A way to make it recognize what this means would be to define two different types of attributes, normal attributes and instance attributes. The article called "atomic orbital" could then define normal attributes which would be valid for all atomic orbitals, but also instance attributes which would be defined but not used in the atomic orbital article itself, but used to decribe special instances of a atomic orbitals in articles about atoms. The instance attributes could be declared at the bottom of the atomic orbital article. Example syntax:

[[Attribute:n:=int]][[Attribute:l:=char]][[Attribute:electrons:=int]]

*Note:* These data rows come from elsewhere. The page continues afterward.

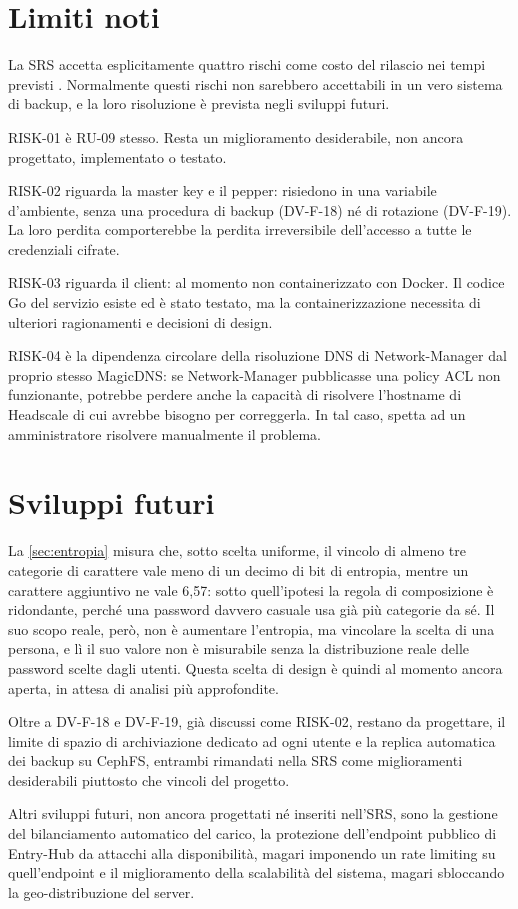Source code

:\section{Limiti noti}

La SRS accetta esplicitamente quattro rischi come costo del rilascio nei tempi previsti \cite{ramusb-srs}. 
Normalmente questi rischi non sarebbero accettabili in un vero sistema di backup, e la loro risoluzione è 
prevista negli sviluppi futuri. 

RISK-01 è RU-09 stesso. Resta un miglioramento desiderabile, non ancora progettato, implementato o testato.

RISK-02 riguarda la master key e il pepper: risiedono in una variabile d'ambiente, senza una procedura di backup
(DV-F-18) né di rotazione (DV-F-19). La loro perdita
comporterebbe la perdita irreversibile dell'accesso a tutte le credenziali cifrate.

RISK-03 riguarda il client: al momento non containerizzato con Docker. Il codice Go del servizio esiste ed è 
stato testato, ma la containerizzazione necessita di ulteriori ragionamenti e decisioni di design.

RISK-04 è la dipendenza circolare della risoluzione DNS di Network-Manager dal proprio stesso MagicDNS: se
Network-Manager pubblicasse una policy ACL non funzionante, potrebbe perdere anche la capacità di
risolvere l'hostname di Headscale di cui avrebbe bisogno per correggerla. In tal caso, spetta ad un 
amministratore risolvere manualmente il problema.

\section{Sviluppi futuri}

La \autoref{sec:entropia} misura che, sotto scelta uniforme, il vincolo di almeno tre categorie di
carattere vale meno di un decimo di bit di entropia, mentre un carattere aggiuntivo ne vale 6,57: sotto
quell'ipotesi la regola di composizione è ridondante, perché una password davvero casuale
usa già più categorie da sé. Il suo scopo reale, però, non è aumentare l'entropia, ma vincolare la scelta
di una persona, e lì il suo valore non è misurabile senza la distribuzione reale delle password scelte 
dagli utenti. 
Questa scelta di design è quindi al momento ancora aperta, in attesa di analisi più approfondite.

Oltre a DV-F-18 e DV-F-19, già discussi come RISK-02, restano da progettare, il limite
di spazio di archiviazione dedicato ad ogni utente e la replica automatica dei backup su CephFS, entrambi 
rimandati nella SRS come miglioramenti desiderabili piuttosto che vincoli del progetto.

Altri sviluppi futuri, non ancora progettati né inseriti nell'SRS, sono la gestione del bilanciamento 
automatico del carico, la protezione dell'endpoint pubblico di Entry-Hub da attacchi alla disponibilità, 
magari imponendo un rate limiting su quell'endpoint e il miglioramento della scalabilità del sistema, magari 
sbloccando la geo-distribuzione del server.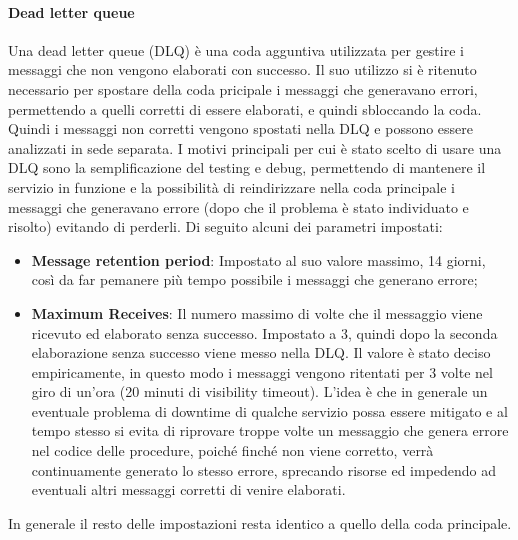 \paragraph{Dead letter queue}
Una dead letter queue (DLQ) è una coda agguntiva utilizzata per gestire i messaggi che non vengono elaborati con successo.
Il suo utilizzo si è ritenuto necessario per spostare della coda pricipale  i messaggi che generavano errori, permettendo a quelli corretti di essere elaborati, e quindi sbloccando la coda. Quindi i messaggi non corretti vengono spostati nella DLQ e possono essere analizzati in sede separata. I motivi principali per cui è stato scelto di usare una DLQ sono la semplificazione del testing e debug, permettendo di mantenere il servizio in funzione e la possibilità di reindirizzare nella coda principale i messaggi che generavano errore (dopo che il problema è stato individuato e risolto) evitando di perderli.
Di seguito alcuni dei parametri impostati:
\begin{itemize}
\item \textbf{Message retention period}: Impostato al suo valore massimo, 14 giorni, così da far pemanere più tempo possibile i messaggi che generano errore;
\item \textbf{Maximum Receives}:  Il numero massimo di volte che il messaggio viene ricevuto ed elaborato senza successo. Impostato a 3, quindi dopo la seconda elaborazione senza successo viene messo nella DLQ. Il valore è stato deciso empiricamente, in questo modo i messaggi vengono ritentati per 3 volte nel giro di un'ora (20 minuti di visibility timeout). L'idea è che in generale un eventuale problema di downtime di qualche servizio possa essere mitigato e al tempo stesso si evita di riprovare troppe volte un messaggio che genera errore nel codice delle procedure, poiché finché non viene corretto, verrà continuamente generato lo stesso errore, sprecando risorse ed impedendo ad eventuali altri messaggi corretti di venire elaborati. 
\end{itemize}
In generale il resto delle impostazioni resta identico a quello della coda principale.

This could mean that other articles could then declare an instance of these attributes using the syntax

[[has one::atomic orbital::{n=value}{l=value}{electrons=value}]]
if it had one atomic orbital

or

[[has many::atomic orbital::{n=value}{l=value}{electrons=value},{n=value}{l=value}{electrons=value},
{n=value}{l=value}{electrons=value}]] 

if it has many.

Alternative 2: If userdefined composite datatypes are used instead you could instead define a single electronconfiguration attribute which would then have all the atomic orbitals built in. The syntax for defining electron configuration for a particular element could then be [[Electron Configuration:={n=3}{l=d}{electrons=6}, {n=4}{l=s}{electrons=2}]].

The electron configuration attribute would then need to have a special electron configuration datatype. This might be defined as

 
[[datatype:name:(element1=datatype, element2=datatype, element3=datatype...)]]

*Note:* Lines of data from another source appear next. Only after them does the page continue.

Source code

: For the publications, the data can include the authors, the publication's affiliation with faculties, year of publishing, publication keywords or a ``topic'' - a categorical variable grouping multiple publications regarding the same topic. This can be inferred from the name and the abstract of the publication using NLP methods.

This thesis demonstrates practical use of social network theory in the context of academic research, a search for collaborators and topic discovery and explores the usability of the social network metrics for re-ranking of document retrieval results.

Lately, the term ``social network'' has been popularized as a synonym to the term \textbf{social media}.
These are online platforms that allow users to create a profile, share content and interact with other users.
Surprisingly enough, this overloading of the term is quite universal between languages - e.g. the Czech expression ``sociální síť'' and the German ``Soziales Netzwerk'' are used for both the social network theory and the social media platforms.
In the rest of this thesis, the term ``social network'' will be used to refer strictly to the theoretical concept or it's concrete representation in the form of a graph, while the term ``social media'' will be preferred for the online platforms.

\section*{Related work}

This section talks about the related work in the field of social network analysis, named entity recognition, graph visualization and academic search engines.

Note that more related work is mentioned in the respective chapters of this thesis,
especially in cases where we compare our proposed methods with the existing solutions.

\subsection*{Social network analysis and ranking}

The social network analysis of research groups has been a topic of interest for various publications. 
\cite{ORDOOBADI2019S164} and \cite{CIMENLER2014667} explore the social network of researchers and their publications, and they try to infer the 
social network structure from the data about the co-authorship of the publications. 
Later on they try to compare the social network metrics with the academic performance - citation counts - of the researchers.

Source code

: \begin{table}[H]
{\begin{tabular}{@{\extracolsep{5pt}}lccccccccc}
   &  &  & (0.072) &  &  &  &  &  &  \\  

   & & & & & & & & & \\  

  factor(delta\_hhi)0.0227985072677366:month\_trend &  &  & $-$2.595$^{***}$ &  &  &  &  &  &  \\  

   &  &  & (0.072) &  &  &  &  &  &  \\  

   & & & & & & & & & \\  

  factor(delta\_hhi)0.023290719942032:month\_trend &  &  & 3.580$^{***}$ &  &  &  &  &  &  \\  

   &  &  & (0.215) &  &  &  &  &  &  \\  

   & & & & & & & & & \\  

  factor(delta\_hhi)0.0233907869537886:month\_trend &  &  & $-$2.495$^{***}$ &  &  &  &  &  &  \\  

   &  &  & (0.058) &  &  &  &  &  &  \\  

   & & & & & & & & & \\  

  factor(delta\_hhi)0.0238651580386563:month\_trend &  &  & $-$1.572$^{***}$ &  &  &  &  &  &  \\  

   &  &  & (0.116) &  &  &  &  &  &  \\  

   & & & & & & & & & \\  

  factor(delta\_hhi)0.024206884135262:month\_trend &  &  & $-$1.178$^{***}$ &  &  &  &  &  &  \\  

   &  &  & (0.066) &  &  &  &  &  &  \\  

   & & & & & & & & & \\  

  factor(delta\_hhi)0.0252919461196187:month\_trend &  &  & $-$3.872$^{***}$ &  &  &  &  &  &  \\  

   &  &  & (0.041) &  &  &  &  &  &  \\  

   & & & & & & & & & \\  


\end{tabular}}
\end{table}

where datatype could be for example string, integer, character, complex number etc.

An example: Datatype definition

[[datatype:Colordatatype:(color1=string,color2=string)]]

Attribute definition

[[datatype::Type:Colordatatype]]

Use of this attribute in an article about an object with two colors

[[Colorattribute:={color1=red}{color2=blue}]]

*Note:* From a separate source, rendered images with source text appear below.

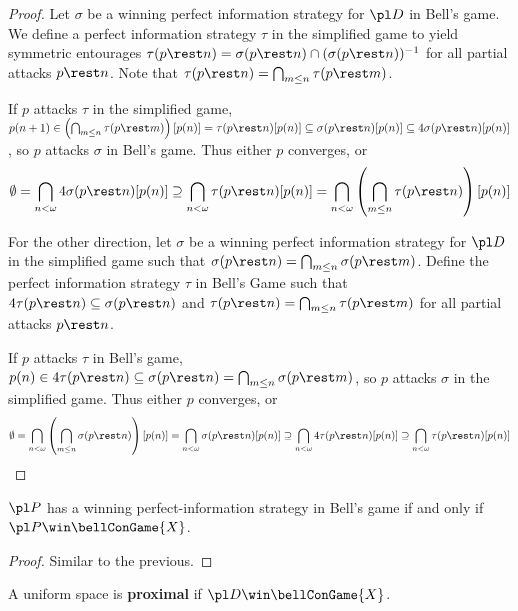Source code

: \begin{proof}
  Let $\sigma$ be a winning perfect information strategy for $\pl D$ in Bell's game. We define a perfect information strategy $\tau$ in the simplified game to yield symmetric entourages $\tau(p\rest n)=\sigma(p\rest n)\cap(\sigma(p\rest n))^{-1}$ for all partial attacks $p\rest n$. Note that $\tau(p\rest n)=\bigcap_{m\leq n}\tau(p\rest m)$.

  If $p$ attacks $\tau$ in the simplified game, $p(n+1)\in\left(\bigcap_{m\leq n}\tau(p\rest m)\right)[p(n)]=\tau(p\rest n)[p(n)]\subseteq\sigma(p\rest n)[p(n)]\subseteq 4\sigma(p\rest n)[p(n)]$, so $p$ attacks $\sigma$ in Bell's game. Thus either $p$ converges, or
    \[
      \emptyset
        =
      \bigcap_{n<\omega} 4\sigma(p\rest n)[p(n)]
        \supseteq
      \bigcap_{n<\omega}\tau(p\rest n)[p(n)]
        =
      \bigcap_{n<\omega}\left(\bigcap_{m\leq n}\tau(p\rest n)\right)[p(n)]
    \]

  For the other direction, let $\sigma$ be a winning perfect information strategy for $\pl D$ in the simplified game such that $\sigma(p\rest n)=\bigcap_{m\leq n}\sigma(p\rest m)$. Define the perfect information strategy $\tau$ in Bell's Game such that $4\tau(p\rest n)\subseteq \sigma(p\rest n)$ and $\tau(p\rest n)=\bigcap_{m\leq n}\tau(p\rest m)$ for all partial attacks $p\rest n$.

  If $p$ attacks $\tau$ in Bell's game, $p(n)\in 4\tau(p\rest n)\subseteq\sigma(p\rest n)=\bigcap_{m\leq n}\sigma(p\rest m)$, so $p$ attacks $\sigma$ in the simplified game. Thus either $p$ converges, or
    \[
      \emptyset
        =
      \bigcap_{n<\omega}\left(\bigcap_{m\leq n}\sigma(p\rest n)\right)[p(n)]
        =
      \bigcap_{n<\omega}\sigma(p\rest n)[p(n)]
        \supseteq
      \bigcap_{n<\omega}4\tau(p\rest n)[p(n)]
        \supseteq
      \bigcap_{n<\omega}\tau(p\rest n)[p(n)]
    \]
\end{proof}

\begin{prop}
$\pl P$ has a winning perfect-information strategy in Bell's game if and only if $\pl P \win \bellConGame{X}$.
\end{prop}

\begin{proof}
  Similar to the previous.
\end{proof}

\begin{defn}
  A uniform space is \textbf{proximal} if $\pl D \win \bellConGame{X}$.
\end{defn}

So to summarize with how this might be used for electron configuration:

Datatype definition

[[datatype:Electronconfiguration:({n=int}{l=char}{electrons=int})]]

Attribute definition:

[[datatype::Type:Electronconfiguration]]

Use in an article about an atom

[[Electron Configuration:={n=3}{l=d}{electrons=6}, {n=4}{l=s}{electrons=2}]]

The electron configuration datatype was specified as a triple representing an atomic orbital and in this example there are two atomic orbitals separated by a comma.

Some notes though, say you wanted to define the datatype vector using this, it might be something like

[[datatype:Vector:(x=float)]]

The syntax should allow for using elements like this {value},{value},{value}, instead of {name1=value},{name2=value}... because if this was used in, say an attribute weirdvector of datatype vector:

[[Weirdvector:={1},{5},{3},{7},{8},{9}]]

would make more sense than

[[Weirdvector:={x=1},{x=5},{x=3},{x=7},{x=8},{x=9}]]

Now if you have managed to read through all this, feel free to comment :) Fuelbottle 23:21, 18 November 2005 (CET)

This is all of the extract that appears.